Antonis Samaras, leader of first-placed party New Democracy, announced that he had done "everything possible" but had failed to build a coalition, handing the mandate back to the President "We directed our proposal to all the parties that could have participated but they either directly rejected their participation, or they set as a condition the participation of others who, however, did not accept."
Should the country fail to secure its next tranche of loans in June it would be forced into bankruptcy and out of the euro.
The turmoil in Greece coupled with jitters over the election in France initially pushed shares down to the lowest levels for more than four months.
The Greek market plunged 8 per cent in early trading as investors bet it was back on the brink of default and departure from the eurozone.
The election in Greece saw an overwhelming majority vote against the parties which tried to implement structural reforms in return for a €174 billion ($286 billion) bailout package referred to in Greece as the "memorandum". The mandate to build a new Government passes to the second-placed party Syriza, a radical leftist group that rejects the memorandum.

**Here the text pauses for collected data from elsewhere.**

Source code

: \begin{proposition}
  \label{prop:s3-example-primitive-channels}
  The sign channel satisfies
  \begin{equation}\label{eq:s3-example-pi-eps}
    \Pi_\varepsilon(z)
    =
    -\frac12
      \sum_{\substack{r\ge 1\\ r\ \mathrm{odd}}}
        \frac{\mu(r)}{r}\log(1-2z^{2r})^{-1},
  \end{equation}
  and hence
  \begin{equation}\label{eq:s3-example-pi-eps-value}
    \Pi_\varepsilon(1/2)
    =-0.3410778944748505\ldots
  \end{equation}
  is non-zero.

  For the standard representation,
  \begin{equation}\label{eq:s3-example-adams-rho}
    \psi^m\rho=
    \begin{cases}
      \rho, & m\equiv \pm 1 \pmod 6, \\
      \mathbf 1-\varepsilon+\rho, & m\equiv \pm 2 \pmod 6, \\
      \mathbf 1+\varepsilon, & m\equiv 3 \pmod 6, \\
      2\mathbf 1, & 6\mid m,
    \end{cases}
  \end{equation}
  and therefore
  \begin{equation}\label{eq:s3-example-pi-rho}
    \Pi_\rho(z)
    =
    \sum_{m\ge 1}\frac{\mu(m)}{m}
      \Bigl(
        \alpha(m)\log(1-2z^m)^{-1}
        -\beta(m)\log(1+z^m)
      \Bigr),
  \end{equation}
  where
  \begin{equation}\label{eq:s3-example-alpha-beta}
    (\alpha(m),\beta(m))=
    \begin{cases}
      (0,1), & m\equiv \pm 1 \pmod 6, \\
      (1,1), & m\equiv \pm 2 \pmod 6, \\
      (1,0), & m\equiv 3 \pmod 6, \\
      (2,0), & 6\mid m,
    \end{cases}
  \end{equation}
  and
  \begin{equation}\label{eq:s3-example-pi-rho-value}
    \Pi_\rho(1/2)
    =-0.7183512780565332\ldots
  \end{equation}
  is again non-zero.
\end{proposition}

Even if another coalition formula can be found in the next two days it would have a slim majority and probably face resistance.
"A pro-memorandum Government will have no legitimacy whatsoever," warned Philip Ammerman, an Athens-based financial analyst. "Whatever Government comes out of this will be short-lived."
The big winners of the election campaigned on the promise they would persuade the EU, European Central Bank and the International Monetary Fund to renegotiate the memorandum.
Parties like Syriza told voters the austerity-or-chaos dilemma was a false one and that they had the opportunity to "send a message to Europe" by ignoring threats of an imminent default and euro exit.
Syriza, with its 37-year-old leader Alexis Tsipras, refused the call to enter coalition talks. Having seen its share of the vote leap from 3 per cent to nearly 17 per cent, the leftists are holding out for an election that could see them emerge as the top party.
The entrance into Parliament of fringe parties, including the neo-Nazi Golden Dawn and ultra-nationalist Independent Greeks, has left observers concerned over Greece's international image as well as its European future.